PM Defends Hydropower Projects

Prime Minister Hun Sen on Wednesday blasted “extreme environmentalists” for opposing hydropower dam projects, stating that the country needs to make sacrifices for the privilege of electricity.

Speaking at the inauguration of the Stung Tatai Hydropower plant in Koh Kong province, Mr. Hun Sen told the audience that no development comes without “paying a cost.”

“[I] would like to explain that if we want to get more than 240-megawatt [power], we need to pay [the] cost on a number of issues such as the matter of flooding more than 2,000 hectares of forest here,” Mr.

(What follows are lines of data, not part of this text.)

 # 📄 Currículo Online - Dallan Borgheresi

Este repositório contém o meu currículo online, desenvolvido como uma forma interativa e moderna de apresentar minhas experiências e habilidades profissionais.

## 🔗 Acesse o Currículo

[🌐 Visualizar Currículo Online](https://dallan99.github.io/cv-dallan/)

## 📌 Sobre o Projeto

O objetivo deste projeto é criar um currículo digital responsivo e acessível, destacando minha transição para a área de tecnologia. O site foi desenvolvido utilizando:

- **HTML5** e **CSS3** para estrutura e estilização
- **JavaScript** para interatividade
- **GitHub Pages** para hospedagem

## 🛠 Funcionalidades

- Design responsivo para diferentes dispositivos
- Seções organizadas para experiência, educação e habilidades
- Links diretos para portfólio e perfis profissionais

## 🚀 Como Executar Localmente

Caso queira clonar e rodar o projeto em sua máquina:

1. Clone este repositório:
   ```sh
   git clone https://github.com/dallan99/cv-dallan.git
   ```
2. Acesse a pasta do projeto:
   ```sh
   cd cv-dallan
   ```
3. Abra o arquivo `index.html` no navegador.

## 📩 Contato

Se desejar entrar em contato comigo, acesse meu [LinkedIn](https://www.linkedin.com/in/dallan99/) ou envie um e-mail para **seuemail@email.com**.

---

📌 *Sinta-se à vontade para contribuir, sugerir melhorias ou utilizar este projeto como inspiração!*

Hun Sen said, in reference to the dam, which the China National Heavy Machinery Corporation began building in 2010 at an estimated cost of $540 million.

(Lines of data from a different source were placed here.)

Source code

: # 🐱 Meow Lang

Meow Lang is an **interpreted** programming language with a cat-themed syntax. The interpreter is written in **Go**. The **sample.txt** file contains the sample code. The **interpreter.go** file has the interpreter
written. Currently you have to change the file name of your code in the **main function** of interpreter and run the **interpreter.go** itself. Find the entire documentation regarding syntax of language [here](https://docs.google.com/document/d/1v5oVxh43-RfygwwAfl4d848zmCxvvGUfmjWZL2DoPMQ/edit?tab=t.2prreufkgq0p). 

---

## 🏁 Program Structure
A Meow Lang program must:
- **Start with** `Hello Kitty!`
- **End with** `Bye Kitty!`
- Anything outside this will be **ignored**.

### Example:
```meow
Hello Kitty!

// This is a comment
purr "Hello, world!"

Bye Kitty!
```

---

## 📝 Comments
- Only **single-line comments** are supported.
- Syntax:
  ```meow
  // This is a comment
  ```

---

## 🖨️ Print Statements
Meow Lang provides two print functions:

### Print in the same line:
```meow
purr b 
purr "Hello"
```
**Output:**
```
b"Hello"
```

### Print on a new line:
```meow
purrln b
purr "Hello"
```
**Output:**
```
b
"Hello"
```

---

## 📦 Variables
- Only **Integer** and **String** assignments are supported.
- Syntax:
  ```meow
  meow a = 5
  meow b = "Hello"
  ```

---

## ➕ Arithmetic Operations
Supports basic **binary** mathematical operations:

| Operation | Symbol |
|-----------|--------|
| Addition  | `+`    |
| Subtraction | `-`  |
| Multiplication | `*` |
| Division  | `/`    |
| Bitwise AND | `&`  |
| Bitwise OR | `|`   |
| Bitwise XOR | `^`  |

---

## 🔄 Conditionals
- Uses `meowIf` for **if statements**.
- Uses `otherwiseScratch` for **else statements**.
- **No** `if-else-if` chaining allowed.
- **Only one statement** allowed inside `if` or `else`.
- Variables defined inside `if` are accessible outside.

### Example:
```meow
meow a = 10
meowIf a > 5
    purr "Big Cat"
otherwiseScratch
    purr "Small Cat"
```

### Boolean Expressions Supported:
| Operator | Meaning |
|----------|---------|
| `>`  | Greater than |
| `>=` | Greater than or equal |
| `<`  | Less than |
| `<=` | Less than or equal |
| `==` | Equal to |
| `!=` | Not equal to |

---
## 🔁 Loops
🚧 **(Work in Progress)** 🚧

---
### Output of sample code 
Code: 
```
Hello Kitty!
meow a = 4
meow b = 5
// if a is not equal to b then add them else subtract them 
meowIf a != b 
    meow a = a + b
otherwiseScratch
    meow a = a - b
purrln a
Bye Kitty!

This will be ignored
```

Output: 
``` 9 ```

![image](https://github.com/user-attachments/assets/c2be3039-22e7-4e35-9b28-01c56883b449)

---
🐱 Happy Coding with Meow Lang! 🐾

The prime minister then took aim at environmental activists who oppose the development of hydropower projects across the country.

“There are a number of extreme environmentalists who always oppose the developments,” he said. “They oppose everything, so what if we made resin torches and delivered them to their homes and then cut off power from their houses because they just think of one side?”

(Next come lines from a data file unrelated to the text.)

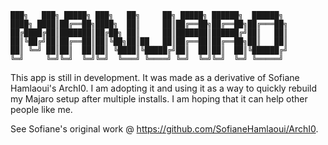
 ```
███╗   ███╗ █████╗ ███╗   ██╗     ██╗ █████╗ ██████╗  ██████╗
████╗ ████║██╔══██╗████╗  ██║     ██║██╔══██╗██╔══██╗██╔═══██╗
██╔████╔██║███████║██╔██╗ ██║     ██║███████║██████╔╝██║   ██║
██║╚██╔╝██║██╔══██║██║╚██╗██║██   ██║██╔══██║██╔══██╗██║   ██║
██║ ╚═╝ ██║██║  ██║██║ ╚████║╚█████╔╝██║  ██║██║  ██║╚██████╔╝
╚═╝     ╚═╝╚═╝  ╚═╝╚═╝  ╚═══╝ ╚════╝ ╚═╝  ╚═╝╚═╝  ╚═╝ ╚═════╝
```

This app is still in development. It was made as a derivative of Sofiane Hamlaoui's ArchI0. I am adopting it and using it as a way to quickly rebuild my Majaro setup after multiple installs. I am hoping that it can help other people like me.

See Sofiane's original work @ https://github.com/SofianeHamlaoui/ArchI0.
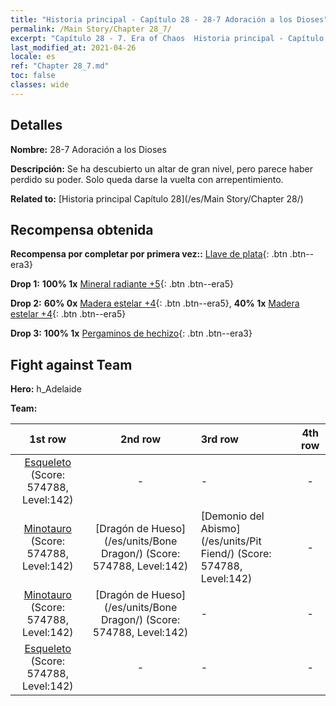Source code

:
 ```yaml
---
title: "Historia principal - Capítulo 28 - 28-7 Adoración a los Dioses"
permalink: /Main Story/Chapter 28_7/
excerpt: "Capítulo 28 - 7. Era of Chaos  Historia principal - Capítulo 28_7. 28-7 Adoración a los Dioses"
last_modified_at: 2021-04-26
locale: es
ref: "Chapter 28_7.md"
toc: false
classes: wide
---
```


## Detalles

 **Nombre:** 28-7 Adoración a los Dioses

 **Descripción:** Se ha descubierto un altar de gran nivel, pero parece haber perdido su poder. Solo queda darse la vuelta con arrepentimiento.

 **Related to:** [Historia principal Capítulo 28](/es/Main Story/Chapter 28/)

## Recompensa obtenida

 **Recompensa por completar por primera vez::** [Llave de plata](/ItemsES/con_693/){: .btn .btn--era3}

 **Drop 1:** **100% 1x** [Mineral radiante +5](/ItemsES/mat_96/){: .btn .btn--era5}

 **Drop 2:** **60% 0x** [Madera estelar +4](/ItemsES/mat_90/){: .btn .btn--era5}, **40% 1x** [Madera estelar +4](/ItemsES/mat_90/){: .btn .btn--era5}

 **Drop 3:** **100% 1x** [Pergaminos de hechizo](/ItemsES/con_694/){: .btn .btn--era3}


## Fight against Team
 **Hero:** h_Adelaide

 **Team:**


  | 1st row | 2nd row | 3rd row | 4th row |
  |:----:|:----:|:----|:----:|
  | [Esqueleto](/es/units/Skeleton/) (Score: 574788, Level:142)  | - | - | - |
  | [Minotauro](/es/units/Minotaur/) (Score: 574788, Level:142)  | [Dragón de Hueso](/es/units/Bone Dragon/) (Score: 574788, Level:142)  | [Demonio del Abismo](/es/units/Pit Fiend/) (Score: 574788, Level:142)  | - |
  | [Minotauro](/es/units/Minotaur/) (Score: 574788, Level:142)  | [Dragón de Hueso](/es/units/Bone Dragon/) (Score: 574788, Level:142)  | - | - |
  | [Esqueleto](/es/units/Skeleton/) (Score: 574788, Level:142)  | - | - | - |


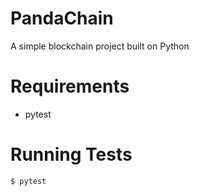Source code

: # PandaChain

A simple blockchain project built on Python

# Requirements

* pytest

# Running Tests

```
$ pytest
```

Mr. Hun Sen asked rhetorically if the country would prefer to turn toward nuclear power, citing an offer he received from Russian Prime Minister Dmitry Medvedev during his recent trip to Cambodia to help build such a facility.

“If so, it’s pretty clear that there will be a big protest opposing it,” he said, noting that Thailand, Vietnam and Laos would also oppose it due to a potential nuclear explosion.

Alex Gonzalez-Davidson—the co-founder of environmental NGO Mother Nature, who was arrested and deported by authorities in February—said the disconnect between the government and environmentalists needs to be bridged “as soon as possible.”

“Environmentalists need and welcome electricity, especially if it has been produced at home rather than imported from abroad, but this energy must not come at the cost of destroying the environment, antagonizing the will of the people, or violating the country’s laws,” he said.